* EXERCISE PROMPT *
Every single record below is to be reproduced exactly.

Dataset items:
= Beginning of Section =

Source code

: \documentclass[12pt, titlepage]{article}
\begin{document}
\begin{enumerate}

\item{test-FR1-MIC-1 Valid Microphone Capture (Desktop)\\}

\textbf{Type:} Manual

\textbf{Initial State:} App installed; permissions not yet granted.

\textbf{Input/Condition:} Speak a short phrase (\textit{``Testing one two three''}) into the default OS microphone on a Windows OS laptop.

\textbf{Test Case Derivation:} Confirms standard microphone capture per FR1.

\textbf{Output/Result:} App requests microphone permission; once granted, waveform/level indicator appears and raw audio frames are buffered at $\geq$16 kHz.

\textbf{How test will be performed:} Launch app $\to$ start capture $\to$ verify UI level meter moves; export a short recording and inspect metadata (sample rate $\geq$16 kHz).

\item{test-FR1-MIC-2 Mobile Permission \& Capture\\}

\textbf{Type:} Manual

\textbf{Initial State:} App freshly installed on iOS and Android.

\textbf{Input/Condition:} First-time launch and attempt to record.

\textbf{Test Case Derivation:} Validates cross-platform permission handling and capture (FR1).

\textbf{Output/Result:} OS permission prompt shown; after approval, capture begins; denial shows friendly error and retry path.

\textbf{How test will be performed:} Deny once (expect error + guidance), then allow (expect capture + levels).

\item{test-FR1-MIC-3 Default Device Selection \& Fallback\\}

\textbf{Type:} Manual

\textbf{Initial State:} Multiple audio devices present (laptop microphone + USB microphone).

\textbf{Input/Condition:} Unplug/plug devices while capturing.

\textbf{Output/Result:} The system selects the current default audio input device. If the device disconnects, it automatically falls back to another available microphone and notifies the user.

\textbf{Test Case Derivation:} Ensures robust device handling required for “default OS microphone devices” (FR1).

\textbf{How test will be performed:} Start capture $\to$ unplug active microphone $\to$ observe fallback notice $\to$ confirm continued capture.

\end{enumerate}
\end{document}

= End of Section =

* SOLUTION *
Source code

: \documentclass[12pt, titlepage]{article}
\begin{document}
\begin{enumerate}

\item{test-FR1-MIC-1 Valid Microphone Capture (Desktop)\\}

\textbf{Type:} Manual

\textbf{Initial State:} App installed; permissions not yet granted.

\textbf{Input/Condition:} Speak a short phrase (\textit{``Testing one two three''}) into the default OS microphone on a Windows OS laptop.

\textbf{Test Case Derivation:} Confirms standard microphone capture per FR1.

\textbf{Output/Result:} App requests microphone permission; once granted, waveform/level indicator appears and raw audio frames are buffered at $\geq$16 kHz.

\textbf{How test will be performed:} Launch app $\to$ start capture $\to$ verify UI level meter moves; export a short recording and inspect metadata (sample rate $\geq$16 kHz).

\item{test-FR1-MIC-2 Mobile Permission \& Capture\\}

\textbf{Type:} Manual

\textbf{Initial State:} App freshly installed on iOS and Android.

\textbf{Input/Condition:} First-time launch and attempt to record.

\textbf{Test Case Derivation:} Validates cross-platform permission handling and capture (FR1).

\textbf{Output/Result:} OS permission prompt shown; after approval, capture begins; denial shows friendly error and retry path.

\textbf{How test will be performed:} Deny once (expect error + guidance), then allow (expect capture + levels).

\item{test-FR1-MIC-3 Default Device Selection \& Fallback\\}

\textbf{Type:} Manual

\textbf{Initial State:} Multiple audio devices present (laptop microphone + USB microphone).

\textbf{Input/Condition:} Unplug/plug devices while capturing.

\textbf{Output/Result:} The system selects the current default audio input device. If the device disconnects, it automatically falls back to another available microphone and notifies the user.

\textbf{Test Case Derivation:} Ensures robust device handling required for “default OS microphone devices” (FR1).

\textbf{How test will be performed:} Start capture $\to$ unplug active microphone $\to$ observe fallback notice $\to$ confirm continued capture.

\end{enumerate}
\end{document}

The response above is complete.